Die höchsten Werte sozialer Ungleichheit beim Wohnen ermittelten die Forscher im Osten für Rostock, Schwerin, Potsdam, Erfurt, Halle und Weimar. Stark betroffen waren aber auch einige Städte in Westdeutschland, darunter Kiel, Saarbrücken und Köln. „Dieses Niveau kennen wir bisher nur von amerikanischen Städten“, sagt Forscher Marcel Helbig. Die Dynamik der Veränderung sei vor allem im Osten „historisch beispiellos.“ Das hat auch gesellschaftliche Folgen: Wer die Probleme des Nachbarn mit wenig Geld nicht mehr hautnah erlebt, kann ein Stück Lebenswirklichkeit leichter ausblenden. Und wer im „Armenghetto“ lebt, mag weniger Aufstiegswillen entwickeln.

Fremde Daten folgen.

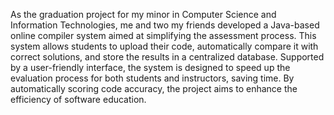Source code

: As the graduation project for my minor in Computer Science and Information Technologies, me and two my friends developed a Java-based online compiler system aimed at simplifying the assessment process. This system allows students to upload their code, automatically compare it with correct solutions, and store the results in a centralized database. Supported by a user-friendly interface, the system is designed to speed up the evaluation process for both students and instructors, saving time. By automatically scoring code accuracy, the project aims to enhance the efficiency of software education. 
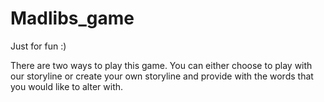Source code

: # Madlibs_game
Just for fun :)

There are two ways to play this game. You can either choose to play with our storyline or create your own storyline and provide with the words that you would like to alter with.
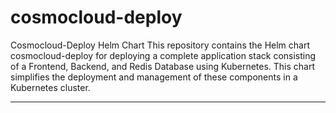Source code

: # cosmocloud-deploy

Cosmocloud-Deploy Helm Chart
This repository contains the Helm chart cosmocloud-deploy for deploying a complete application stack consisting of a Frontend, Backend, and Redis Database using Kubernetes. This chart simplifies the deployment and management of these components in a Kubernetes cluster.

______


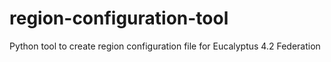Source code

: # region-configuration-tool
Python tool to create region configuration file for Eucalyptus 4.2 Federation
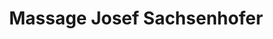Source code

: ---
title: "Massage Josef Sachsenhofer"
url: /behamberg/massage-josef-sachsenhofer/
shop: Massage
---
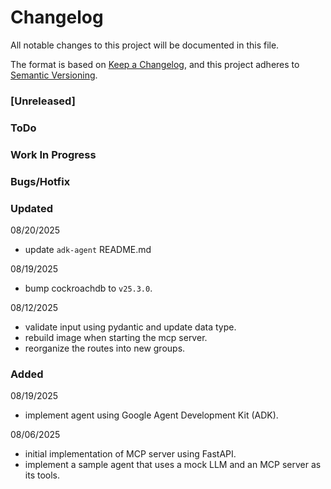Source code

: # Changelog

All notable changes to this project will be documented in this file.

The format is based on [Keep a Changelog](https://keepachangelog.com/en/1.0.0/),
and this project adheres to [Semantic Versioning](https://semver.org/spec/v2.0.0.html).

### [Unreleased]

### ToDo

### Work In Progress

### Bugs/Hotfix

### Updated
08/20/2025
- update `adk-agent` README.md

08/19/2025
- bump cockroachdb to `v25.3.0`.

08/12/2025
- validate input using pydantic and update data type.
- rebuild image when starting the mcp server.
- reorganize the routes into new groups.

### Added
08/19/2025
- implement agent using Google Agent Development Kit (ADK).

08/06/2025
- initial implementation of MCP server using FastAPI.
- implement a sample agent that uses a mock LLM and an MCP server as its tools.

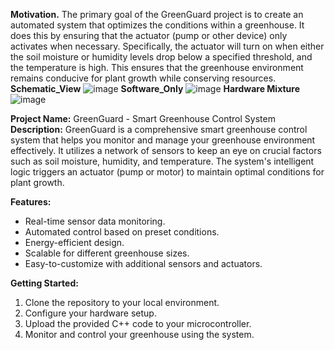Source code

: **Motivation.**
The primary goal of the GreenGuard project is to create an automated system that optimizes the conditions within a greenhouse. It does this by ensuring that the actuator (pump or other device) only activates when necessary. Specifically, the actuator will turn on when either the soil moisture or humidity levels drop below a specified threshold, and the temperature is high. This ensures that the greenhouse environment remains conducive for plant growth while conserving resources.
**Schematic_View**
![image](https://github.com/RoggersAnguzu/Smart-GreenHouse-Control-System/assets/141458053/454b26d9-286b-42d2-aa02-29698d5820a1)
**Software_Only**
![image](https://github.com/RoggersAnguzu/Smart-GreenHouse-Control-System/assets/141458053/bef43415-2a36-4738-bb0c-68bc31e2da60)
**Hardware Mixture**
![image](https://github.com/RoggersAnguzu/Smart-GreenHouse-Control-System/assets/141458053/4a9f44e5-8390-4824-97b4-877bcd088880)

**Project Name:** GreenGuard - Smart Greenhouse Control System
**Description:**
GreenGuard is a comprehensive smart greenhouse control system that helps you monitor and manage your greenhouse environment effectively. It utilizes a network of sensors to keep an eye on crucial factors such as soil moisture, humidity, and temperature. The system's intelligent logic triggers an actuator (pump or motor) to maintain optimal conditions for plant growth.

**Features:**
- Real-time sensor data monitoring.
- Automated control based on preset conditions.
- Energy-efficient design.
- Scalable for different greenhouse sizes.
- Easy-to-customize with additional sensors and actuators.

**Getting Started:**
1. Clone the repository to your local environment.
2. Configure your hardware setup.
3. Upload the provided C++ code to your microcontroller.
4. Monitor and control your greenhouse using the system.

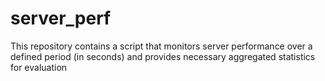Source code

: # server_perf
This repository contains a script that monitors server performance over a defined period (in seconds) and provides necessary aggregated statistics for evaluation
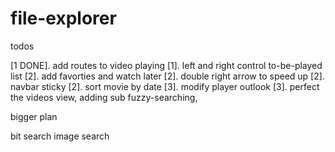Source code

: # file-explorer

todos

[1 DONE]. add routes to video playing
[1]. left and right control to-be-played list
[2]. add favorties and watch later
[2]. double right arrow to speed up
[2]. navbar sticky
[2]. sort movie by date
[3]. modify player outlook
[3]. perfect the videos view, adding sub fuzzy-searching,




bigger plan

bit search
image search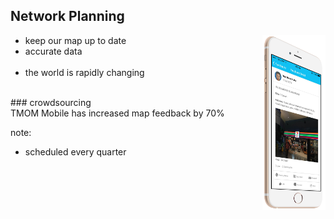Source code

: ##  Network Planning

<img style="background:none; border:none; box-shadow:none; float:right ; max-width: 20%; max-height: 20%;" src="resources/tmom-6.png" class="fragment" data-fragment-index="3"> 

- keep our map up to date <!-- .element: class="fragment" data-fragment-index="1" -->
- accurate data <!-- .element: class="fragment" data-fragment-index="1" -->
<br/><br/>
- the world is rapidly changing <!-- .element: class="fragment" data-fragment-index="2" -->

<br/>
### crowdsourcing  <!-- .element: class="fragment" data-fragment-index="3" -->

<br/>
TMOM Mobile has increased map feedback by 70% <!-- .element: class="fragment" data-fragment-index="4" -->



note:
- scheduled every quarter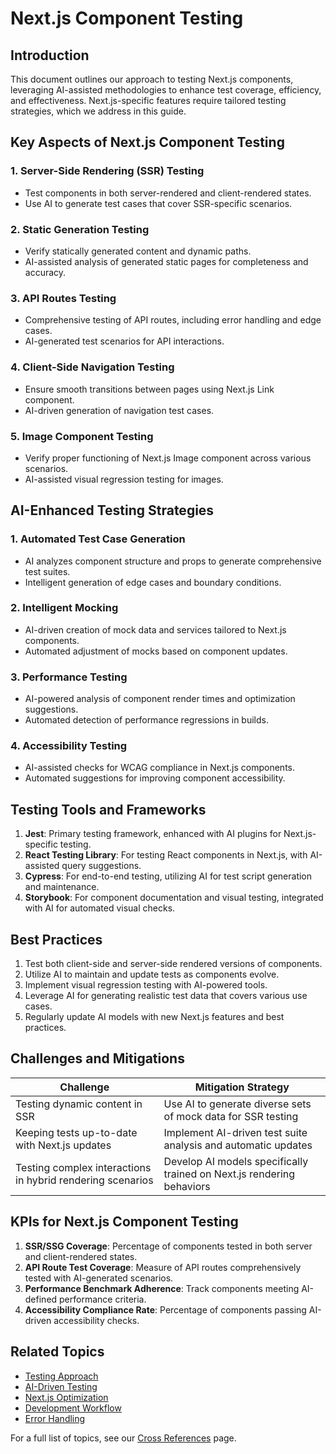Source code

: # Next.js Component Testing

## Introduction

This document outlines our approach to testing Next.js components, leveraging AI-assisted methodologies to enhance test coverage, efficiency, and effectiveness. Next.js-specific features require tailored testing strategies, which we address in this guide.

## Key Aspects of Next.js Component Testing

### 1. Server-Side Rendering (SSR) Testing

- Test components in both server-rendered and client-rendered states.
- Use AI to generate test cases that cover SSR-specific scenarios.

### 2. Static Generation Testing

- Verify statically generated content and dynamic paths.
- AI-assisted analysis of generated static pages for completeness and accuracy.

### 3. API Routes Testing

- Comprehensive testing of API routes, including error handling and edge cases.
- AI-generated test scenarios for API interactions.

### 4. Client-Side Navigation Testing

- Ensure smooth transitions between pages using Next.js Link component.
- AI-driven generation of navigation test cases.

### 5. Image Component Testing

- Verify proper functioning of Next.js Image component across various scenarios.
- AI-assisted visual regression testing for images.

## AI-Enhanced Testing Strategies

### 1. Automated Test Case Generation

- AI analyzes component structure and props to generate comprehensive test suites.
- Intelligent generation of edge cases and boundary conditions.

### 2. Intelligent Mocking

- AI-driven creation of mock data and services tailored to Next.js components.
- Automated adjustment of mocks based on component updates.

### 3. Performance Testing

- AI-powered analysis of component render times and optimization suggestions.
- Automated detection of performance regressions in builds.

### 4. Accessibility Testing

- AI-assisted checks for WCAG compliance in Next.js components.
- Automated suggestions for improving component accessibility.

## Testing Tools and Frameworks

1. **Jest**: Primary testing framework, enhanced with AI plugins for Next.js-specific testing.
2. **React Testing Library**: For testing React components in Next.js, with AI-assisted query suggestions.
3. **Cypress**: For end-to-end testing, utilizing AI for test script generation and maintenance.
4. **Storybook**: For component documentation and visual testing, integrated with AI for automated visual checks.

## Best Practices

1. Test both client-side and server-side rendered versions of components.
2. Utilize AI to maintain and update tests as components evolve.
3. Implement visual regression testing with AI-powered tools.
4. Leverage AI for generating realistic test data that covers various use cases.
5. Regularly update AI models with new Next.js features and best practices.

## Challenges and Mitigations

| Challenge | Mitigation Strategy |
|-----------|---------------------|
| Testing dynamic content in SSR | Use AI to generate diverse sets of mock data for SSR testing |
| Keeping tests up-to-date with Next.js updates | Implement AI-driven test suite analysis and automatic updates |
| Testing complex interactions in hybrid rendering scenarios | Develop AI models specifically trained on Next.js rendering behaviors |

## KPIs for Next.js Component Testing

1. **SSR/SSG Coverage**: Percentage of components tested in both server and client-rendered states.
2. **API Route Test Coverage**: Measure of API routes comprehensively tested with AI-generated scenarios.
3. **Performance Benchmark Adherence**: Track components meeting AI-defined performance criteria.
4. **Accessibility Compliance Rate**: Percentage of components passing AI-driven accessibility checks.

## Related Topics

- [Testing Approach](01_testing_approach.md)
- [AI-Driven Testing](02_ai_driven_testing.md)
- [Next.js Optimization](../05_optimization_and_security/03_nextjs_optimization.md)
- [Development Workflow](../02_development_process/02_development_workflow.md)
- [Error Handling](../04_collaboration_and_maintenance/03_error_handling.md)

For a full list of topics, see our [Cross References](../cross_references.md) page.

In 36 deutschen Städten gibt es nach der Analyse inzwischen Quartiere, in denen mehr als die Hälfte der Kinder von staatlichen Leistungen abhängig ist. Die höchsten Werte errechneten die Wissenschaftler hier für Rostock, Berlin, Halle und Schwerin. „Diese Entwicklung kann sich negativ auf die Lebenschancen armer Kinder ausweiten“, sagte Autorin Stefanie Jähnen. „Aus der Forschung wissen wir, dass die Nachbarschaft den Bildungserfolg beeinflusst.“

Auf der Suche nach Erklärungen für die zunehmende soziale Spaltung ostdeutscher Städte vermuten die Autoren auch den Städtebau.

So wiesen Magdeburg und Dresden, die im Zweiten Weltkrieg großflächig zerstört und danach neu aufgebaut wurden, noch keine bemerkenswert große soziale Spaltung auf. Rostock, Erfurt oder Jena, die zu DDR-Zeiten Plattenbau-Viertel am Stadtrand hochzogen, haben dort heute eine Ballung sozial schwacher Haushalte in Brennpunkt-Vierteln. Diese räumliche Spaltung kann aus Sicht der Autoren eine politische Polarisierung begünstigen - in Richtung AfD.